Well, I went to that link and immediately thought of the physics lab at the Univ of Oregon, where my son works. He recently took me on a behind-the scenes tour and showed me the demo with the highest "simplicity versus coolness factor" that they have. It's just a chunk of metal shaped like a yoke from a car u-joint (like a small pipe cross except solid metal) hanging from a spring. Pull it straight down, let go and it bounces up and down, up and down... and pretty soon the "yoke" begins to rotate back and forth a little while bouncing up and down, then a little more, and soon the vertical motion completely stops, and this little yoke is winding up and unwinding that spring like the mechanism in an old clock, then the vertical motion begins, and gets bigger and the spinning slows... It was entrancing, and I thought it was the best ever exhibit!
Until today... boy could they wake up the sleepyheads in physics 101 with that demo you linked to!
Here's another one: on my car ('95 Ford Contour), if I pluck the radio aerial, it swings back and forth in a plane at first, then the end starts describing an elliptical motion until it's eventually vibrating in a plane perpendicular to the one it started in, then the process reverses.
I *think* what's going on is that the aerial might be slightly elliptical so it has slightly different resonance frequencies in the different directions,
Gotta find a spring and try that yoke trick.......
Nope. Coupled resonances. Gauranteed to happen. Don't know if you saved it but we had that discussion back in May '02. I set it up in APL and sent you the graphs. I'll send it agian if you like. If you want to duplicate it in MathCAD (that's the one you have isn't it) just set up a Runge-Kutta solution for two identical SHM's and run it with initial conditions to start one but not the other. This is to convince you that there is no coupling yet. Now add a _small_ amount of the displacement of each to the other and plot again. You will see the described phenomenum.

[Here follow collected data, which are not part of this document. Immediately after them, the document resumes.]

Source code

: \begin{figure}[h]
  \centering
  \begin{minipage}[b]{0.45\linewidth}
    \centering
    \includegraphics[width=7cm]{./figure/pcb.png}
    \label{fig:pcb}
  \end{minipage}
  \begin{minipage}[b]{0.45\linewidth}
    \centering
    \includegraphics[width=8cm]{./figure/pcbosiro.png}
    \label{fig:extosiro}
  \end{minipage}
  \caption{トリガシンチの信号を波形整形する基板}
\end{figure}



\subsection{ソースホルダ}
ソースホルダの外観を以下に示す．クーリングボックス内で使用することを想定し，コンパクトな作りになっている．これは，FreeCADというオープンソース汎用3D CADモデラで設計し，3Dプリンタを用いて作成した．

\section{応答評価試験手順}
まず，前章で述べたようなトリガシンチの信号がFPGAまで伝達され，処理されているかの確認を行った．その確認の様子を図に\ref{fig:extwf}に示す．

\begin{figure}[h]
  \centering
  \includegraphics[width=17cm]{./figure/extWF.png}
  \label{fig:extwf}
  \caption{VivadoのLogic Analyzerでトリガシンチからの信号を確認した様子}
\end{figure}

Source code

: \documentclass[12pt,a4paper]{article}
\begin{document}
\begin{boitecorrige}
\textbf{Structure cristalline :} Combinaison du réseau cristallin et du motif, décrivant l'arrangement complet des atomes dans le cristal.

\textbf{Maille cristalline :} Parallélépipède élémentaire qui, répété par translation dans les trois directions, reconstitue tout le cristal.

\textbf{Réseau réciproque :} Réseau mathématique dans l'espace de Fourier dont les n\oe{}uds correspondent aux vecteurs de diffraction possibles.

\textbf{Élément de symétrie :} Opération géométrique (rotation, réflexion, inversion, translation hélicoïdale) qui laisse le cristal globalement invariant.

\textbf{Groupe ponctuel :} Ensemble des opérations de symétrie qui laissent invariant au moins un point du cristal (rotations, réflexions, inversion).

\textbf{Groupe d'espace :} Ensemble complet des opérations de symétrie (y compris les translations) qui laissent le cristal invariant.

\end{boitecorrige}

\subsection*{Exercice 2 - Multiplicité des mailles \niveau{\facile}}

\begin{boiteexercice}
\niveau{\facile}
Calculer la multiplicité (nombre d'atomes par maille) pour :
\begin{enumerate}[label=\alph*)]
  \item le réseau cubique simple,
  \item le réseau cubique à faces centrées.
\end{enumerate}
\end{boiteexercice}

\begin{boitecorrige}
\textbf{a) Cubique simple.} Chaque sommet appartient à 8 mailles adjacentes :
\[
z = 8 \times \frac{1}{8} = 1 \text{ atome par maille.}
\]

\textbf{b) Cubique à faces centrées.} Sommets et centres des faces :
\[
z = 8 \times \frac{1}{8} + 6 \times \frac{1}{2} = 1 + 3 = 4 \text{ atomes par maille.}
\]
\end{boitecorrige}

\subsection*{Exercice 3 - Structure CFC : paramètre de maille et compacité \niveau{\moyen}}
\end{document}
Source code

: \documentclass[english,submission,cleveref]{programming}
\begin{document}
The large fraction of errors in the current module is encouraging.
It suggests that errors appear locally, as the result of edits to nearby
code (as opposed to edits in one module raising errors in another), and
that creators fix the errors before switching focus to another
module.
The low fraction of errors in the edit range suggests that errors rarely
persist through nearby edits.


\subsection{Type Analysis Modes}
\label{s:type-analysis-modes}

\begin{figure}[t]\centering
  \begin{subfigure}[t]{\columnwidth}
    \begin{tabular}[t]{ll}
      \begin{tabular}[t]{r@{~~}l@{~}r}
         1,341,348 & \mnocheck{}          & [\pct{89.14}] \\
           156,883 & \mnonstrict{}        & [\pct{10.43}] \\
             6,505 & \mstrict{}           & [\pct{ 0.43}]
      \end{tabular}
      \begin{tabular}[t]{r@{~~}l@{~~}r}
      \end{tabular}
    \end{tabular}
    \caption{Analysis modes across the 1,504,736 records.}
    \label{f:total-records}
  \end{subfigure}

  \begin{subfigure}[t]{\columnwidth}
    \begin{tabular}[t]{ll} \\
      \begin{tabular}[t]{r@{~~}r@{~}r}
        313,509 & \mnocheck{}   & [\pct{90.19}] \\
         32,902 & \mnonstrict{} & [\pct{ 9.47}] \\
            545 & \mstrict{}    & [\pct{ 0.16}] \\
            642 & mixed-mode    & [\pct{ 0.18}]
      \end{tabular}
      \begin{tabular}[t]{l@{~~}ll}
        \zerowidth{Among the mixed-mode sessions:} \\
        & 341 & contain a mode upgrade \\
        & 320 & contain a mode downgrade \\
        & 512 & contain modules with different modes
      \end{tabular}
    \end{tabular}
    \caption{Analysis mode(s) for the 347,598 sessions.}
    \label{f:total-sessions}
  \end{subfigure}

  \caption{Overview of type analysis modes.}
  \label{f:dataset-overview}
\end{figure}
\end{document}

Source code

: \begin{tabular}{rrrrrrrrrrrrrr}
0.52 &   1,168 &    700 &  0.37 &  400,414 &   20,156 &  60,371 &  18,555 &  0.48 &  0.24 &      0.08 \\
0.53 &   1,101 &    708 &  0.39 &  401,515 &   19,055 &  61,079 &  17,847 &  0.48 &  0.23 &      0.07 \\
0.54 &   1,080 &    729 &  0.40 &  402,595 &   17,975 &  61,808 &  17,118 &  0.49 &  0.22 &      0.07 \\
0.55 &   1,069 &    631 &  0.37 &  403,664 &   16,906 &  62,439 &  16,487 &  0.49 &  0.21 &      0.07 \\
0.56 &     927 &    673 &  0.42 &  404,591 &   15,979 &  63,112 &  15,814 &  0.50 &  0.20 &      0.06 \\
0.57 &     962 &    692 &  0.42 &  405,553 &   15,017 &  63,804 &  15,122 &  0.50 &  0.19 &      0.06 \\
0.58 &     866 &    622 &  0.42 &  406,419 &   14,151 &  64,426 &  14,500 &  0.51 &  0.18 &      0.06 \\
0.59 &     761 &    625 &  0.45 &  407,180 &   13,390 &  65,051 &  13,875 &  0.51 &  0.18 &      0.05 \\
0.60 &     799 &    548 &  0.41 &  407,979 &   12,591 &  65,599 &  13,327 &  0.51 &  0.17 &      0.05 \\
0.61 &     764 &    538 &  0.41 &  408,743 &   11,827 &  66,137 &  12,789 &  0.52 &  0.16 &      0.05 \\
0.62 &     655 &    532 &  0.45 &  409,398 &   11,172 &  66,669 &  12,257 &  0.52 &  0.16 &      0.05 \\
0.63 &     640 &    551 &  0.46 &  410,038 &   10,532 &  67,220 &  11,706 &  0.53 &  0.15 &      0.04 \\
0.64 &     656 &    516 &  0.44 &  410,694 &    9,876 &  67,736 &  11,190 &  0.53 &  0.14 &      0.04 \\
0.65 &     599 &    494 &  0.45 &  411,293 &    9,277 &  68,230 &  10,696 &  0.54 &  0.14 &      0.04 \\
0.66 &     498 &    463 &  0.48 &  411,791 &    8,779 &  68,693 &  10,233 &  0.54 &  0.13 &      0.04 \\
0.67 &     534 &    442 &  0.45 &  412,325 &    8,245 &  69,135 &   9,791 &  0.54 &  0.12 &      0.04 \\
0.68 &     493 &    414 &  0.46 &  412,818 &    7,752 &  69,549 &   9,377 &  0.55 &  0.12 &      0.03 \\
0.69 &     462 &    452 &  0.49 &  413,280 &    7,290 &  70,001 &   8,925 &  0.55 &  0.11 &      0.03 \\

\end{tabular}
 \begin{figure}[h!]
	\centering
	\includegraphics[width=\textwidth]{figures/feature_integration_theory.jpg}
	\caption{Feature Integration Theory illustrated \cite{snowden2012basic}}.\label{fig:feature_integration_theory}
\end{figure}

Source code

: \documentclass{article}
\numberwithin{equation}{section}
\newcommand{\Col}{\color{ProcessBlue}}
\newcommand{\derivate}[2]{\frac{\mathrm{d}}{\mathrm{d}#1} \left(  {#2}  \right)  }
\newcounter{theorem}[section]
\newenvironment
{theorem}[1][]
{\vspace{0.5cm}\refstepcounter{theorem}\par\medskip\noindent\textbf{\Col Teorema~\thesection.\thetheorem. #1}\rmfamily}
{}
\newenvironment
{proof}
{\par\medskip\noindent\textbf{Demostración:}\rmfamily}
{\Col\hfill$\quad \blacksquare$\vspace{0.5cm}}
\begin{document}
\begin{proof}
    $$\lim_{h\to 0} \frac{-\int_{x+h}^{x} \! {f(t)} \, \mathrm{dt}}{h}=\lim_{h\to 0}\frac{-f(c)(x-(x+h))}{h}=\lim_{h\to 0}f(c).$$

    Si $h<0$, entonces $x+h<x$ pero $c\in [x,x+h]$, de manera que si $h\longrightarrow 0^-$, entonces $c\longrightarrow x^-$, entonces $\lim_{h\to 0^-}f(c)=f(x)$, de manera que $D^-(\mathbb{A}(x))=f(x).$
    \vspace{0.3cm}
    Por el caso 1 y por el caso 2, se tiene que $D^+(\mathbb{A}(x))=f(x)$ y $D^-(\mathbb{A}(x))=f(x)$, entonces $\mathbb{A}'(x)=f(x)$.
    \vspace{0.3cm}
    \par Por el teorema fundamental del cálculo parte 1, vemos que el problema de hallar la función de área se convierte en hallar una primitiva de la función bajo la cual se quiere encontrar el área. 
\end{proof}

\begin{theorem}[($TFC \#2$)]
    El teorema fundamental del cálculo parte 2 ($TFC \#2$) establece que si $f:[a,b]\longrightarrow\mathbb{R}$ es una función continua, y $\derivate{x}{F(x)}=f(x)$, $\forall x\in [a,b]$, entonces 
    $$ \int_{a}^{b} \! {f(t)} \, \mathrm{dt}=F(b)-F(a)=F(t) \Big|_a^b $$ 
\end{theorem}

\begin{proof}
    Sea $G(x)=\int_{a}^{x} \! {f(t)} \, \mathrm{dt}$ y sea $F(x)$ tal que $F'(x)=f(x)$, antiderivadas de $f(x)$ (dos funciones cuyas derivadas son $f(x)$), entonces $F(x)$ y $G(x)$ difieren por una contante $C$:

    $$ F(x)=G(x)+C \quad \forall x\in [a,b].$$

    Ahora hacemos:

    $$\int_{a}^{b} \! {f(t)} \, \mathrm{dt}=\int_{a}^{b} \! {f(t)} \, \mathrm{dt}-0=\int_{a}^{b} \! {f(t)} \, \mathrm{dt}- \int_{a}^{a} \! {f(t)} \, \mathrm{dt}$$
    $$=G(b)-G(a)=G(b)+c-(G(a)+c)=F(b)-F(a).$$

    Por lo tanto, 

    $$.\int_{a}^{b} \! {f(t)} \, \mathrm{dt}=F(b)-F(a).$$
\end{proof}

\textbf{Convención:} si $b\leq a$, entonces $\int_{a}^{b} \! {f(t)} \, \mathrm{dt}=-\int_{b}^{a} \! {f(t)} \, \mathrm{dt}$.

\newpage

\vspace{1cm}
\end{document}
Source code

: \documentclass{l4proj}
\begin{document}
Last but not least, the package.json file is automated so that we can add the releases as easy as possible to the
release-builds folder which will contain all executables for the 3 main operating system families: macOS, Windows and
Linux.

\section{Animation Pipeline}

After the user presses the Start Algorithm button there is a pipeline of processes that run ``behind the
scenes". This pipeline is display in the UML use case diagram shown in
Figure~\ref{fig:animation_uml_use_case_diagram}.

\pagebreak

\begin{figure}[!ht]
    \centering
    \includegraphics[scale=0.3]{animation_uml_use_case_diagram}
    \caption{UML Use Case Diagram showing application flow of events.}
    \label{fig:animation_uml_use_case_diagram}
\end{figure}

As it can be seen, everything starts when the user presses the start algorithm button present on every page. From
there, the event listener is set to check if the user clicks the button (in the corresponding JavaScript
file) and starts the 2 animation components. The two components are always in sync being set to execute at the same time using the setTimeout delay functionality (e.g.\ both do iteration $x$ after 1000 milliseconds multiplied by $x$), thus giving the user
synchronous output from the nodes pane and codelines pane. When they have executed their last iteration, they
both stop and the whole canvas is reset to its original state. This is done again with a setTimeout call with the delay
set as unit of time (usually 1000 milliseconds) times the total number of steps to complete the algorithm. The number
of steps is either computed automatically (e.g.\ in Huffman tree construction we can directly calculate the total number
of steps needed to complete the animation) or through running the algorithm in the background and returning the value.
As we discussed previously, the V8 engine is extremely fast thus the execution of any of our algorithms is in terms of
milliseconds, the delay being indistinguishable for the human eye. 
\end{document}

Then when you make the physical one, you'll know how to explain it! :-)
My favorite example is coupled pendulums. A pendulum exhibits approximately SHO behavior.
Take a string and stretch it horizontally taught. Suspend two weights from strings attached to the first string making two pendulums. Start one pendulum swinging and watch the energy transfer to the other pendulum and back. The pendulum that starts swinging will be a quarter cycle ahead of the other pendulum. When the first pendulum comes to rest, it pauses to let the other pendulum get a quarter cycle ahead.
I haven't found a web reference yet for the oscillating yoke/cross, but I'll have my son take pictures, then I'll post them in the drop box after MLK day.
Or, were you referr>OK, any references to that experimental item that we can go to?
Coupled pendulums are nice, and so are chaotic pendulums. Here are directions for a small chaotic pendulum; scale up as desired.
From .5"x.2" aluminum bar, cut a 4" piece and a 6.5" piece. At A and B (see diagram) drill holes for press fit of .250"-diameter roller bearing; at C, drill for press fit of a shaft. A B C --------------------------- -------------- |o o| |o | --------------------------- -------------- Make an 11"-high stand and attach a shaft through bearing at A. Attach a shaft from C through bearing B.
Now give the coupled bar a push. As the long bar spins around A and the short bar around B, from time to time the short bar will do strange flips, reverse direction, start and stop, etc.
The bearings I used came out of old disk drives. They have short stub shafts tightly pressed into the inner race, and work ok for this thing without modification.